LESS-THAN-30-MINUTES HOME-BAKED PIZZA
2 tablespoons olive oil
1 garlic clove, minced
1/4 teaspoon dried oregano, crumbled
1/4 teaspoon crushed red pepper
1/2 pound fresh mushrooms, sliced
1/2 teaspoon salt
1 large (12 inches in diameter) Boboli-brand Italian bread shell
1/2 cup purchased thick tomato sauce or pizza sauce
1 cup (about 4 ounces) grated Mozzarella (supermarket type, not fresh)
1 ounce (about 16 slices) sliced pepperoni
Position a rack in the upper third of the oven and preheat to 450 degrees. In a medium skillet over low heat, warm the olive oil. Add the garlic, oregano and crushed red pepper, and cook, stirring often, for three minutes. Add the mushrooms and salt and toss to combine; cover and cook, stirring often, until the mushrooms begin to render their juices, about four minutes. Uncover, raise the heat slightly, and cook, tossing and stirring often, until the juices have evaporated and the mushrooms are lightly browned, about three minutes. Remove from the heat.

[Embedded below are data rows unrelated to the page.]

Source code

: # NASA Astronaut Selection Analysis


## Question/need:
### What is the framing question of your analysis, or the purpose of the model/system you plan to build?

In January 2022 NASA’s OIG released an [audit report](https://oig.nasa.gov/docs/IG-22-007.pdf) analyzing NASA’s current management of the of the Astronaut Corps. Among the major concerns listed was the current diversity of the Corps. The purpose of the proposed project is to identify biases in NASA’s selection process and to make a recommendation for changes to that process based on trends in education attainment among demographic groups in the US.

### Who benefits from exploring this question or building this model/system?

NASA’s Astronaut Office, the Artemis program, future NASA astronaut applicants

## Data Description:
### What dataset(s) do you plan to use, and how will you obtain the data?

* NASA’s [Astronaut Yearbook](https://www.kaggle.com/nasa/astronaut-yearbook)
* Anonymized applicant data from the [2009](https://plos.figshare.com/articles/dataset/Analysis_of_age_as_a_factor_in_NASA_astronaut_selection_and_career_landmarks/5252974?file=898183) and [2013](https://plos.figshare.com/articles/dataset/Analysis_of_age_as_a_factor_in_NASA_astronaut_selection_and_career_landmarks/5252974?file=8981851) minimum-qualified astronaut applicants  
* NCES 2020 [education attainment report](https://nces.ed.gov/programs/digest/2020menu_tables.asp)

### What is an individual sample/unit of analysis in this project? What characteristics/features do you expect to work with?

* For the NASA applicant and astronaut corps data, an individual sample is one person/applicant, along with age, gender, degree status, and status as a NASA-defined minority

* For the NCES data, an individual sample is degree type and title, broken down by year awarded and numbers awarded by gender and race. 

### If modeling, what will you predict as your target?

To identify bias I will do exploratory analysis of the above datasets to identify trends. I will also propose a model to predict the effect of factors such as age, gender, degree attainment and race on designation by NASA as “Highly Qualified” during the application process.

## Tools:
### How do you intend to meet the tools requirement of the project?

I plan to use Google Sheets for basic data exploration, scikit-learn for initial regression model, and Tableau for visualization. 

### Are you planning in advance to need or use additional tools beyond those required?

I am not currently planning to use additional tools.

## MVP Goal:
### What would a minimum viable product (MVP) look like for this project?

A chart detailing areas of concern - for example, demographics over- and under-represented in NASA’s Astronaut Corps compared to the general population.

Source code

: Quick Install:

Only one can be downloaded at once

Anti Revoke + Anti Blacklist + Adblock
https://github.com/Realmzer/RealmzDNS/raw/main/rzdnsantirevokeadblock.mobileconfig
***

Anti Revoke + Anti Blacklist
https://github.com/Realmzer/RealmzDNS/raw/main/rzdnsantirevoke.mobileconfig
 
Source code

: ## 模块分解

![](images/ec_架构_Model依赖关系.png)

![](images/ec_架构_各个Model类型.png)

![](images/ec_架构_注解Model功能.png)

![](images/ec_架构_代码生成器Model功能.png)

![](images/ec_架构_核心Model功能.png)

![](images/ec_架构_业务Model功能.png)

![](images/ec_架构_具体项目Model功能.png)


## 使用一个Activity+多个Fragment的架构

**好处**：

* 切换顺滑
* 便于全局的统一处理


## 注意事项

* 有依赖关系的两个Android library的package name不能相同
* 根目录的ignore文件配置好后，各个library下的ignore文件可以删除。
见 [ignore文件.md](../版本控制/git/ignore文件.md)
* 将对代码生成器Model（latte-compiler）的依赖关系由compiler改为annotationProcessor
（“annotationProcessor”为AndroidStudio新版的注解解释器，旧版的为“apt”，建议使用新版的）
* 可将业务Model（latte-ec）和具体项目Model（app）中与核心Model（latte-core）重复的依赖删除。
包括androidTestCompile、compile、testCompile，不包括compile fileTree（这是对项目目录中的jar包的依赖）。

Spread the tomato sauce evenly in the central depression of the bread shell, avoiding the wide raised crust. Sprinkle the cheese evenly over the sauce. Scatter the mushrooms evenly over the cheese. Lay the pepperoni slices over the mushrooms. Set the bread shell directly on the oven rack and bake until the cheese has melted and is bubbling and the bread shell is lightly browned, 10 to 12 minutes. Transfer to a board and let rest for five minutes, then cut into six wedges. Serve hot. Serves 3.
- From "The Mushroom Book" by Michael McLaughlin
- Each serving contains 663 calories, 30g fat, 71 g carb, 1,556 mg sodium, 46 mg cholesterol.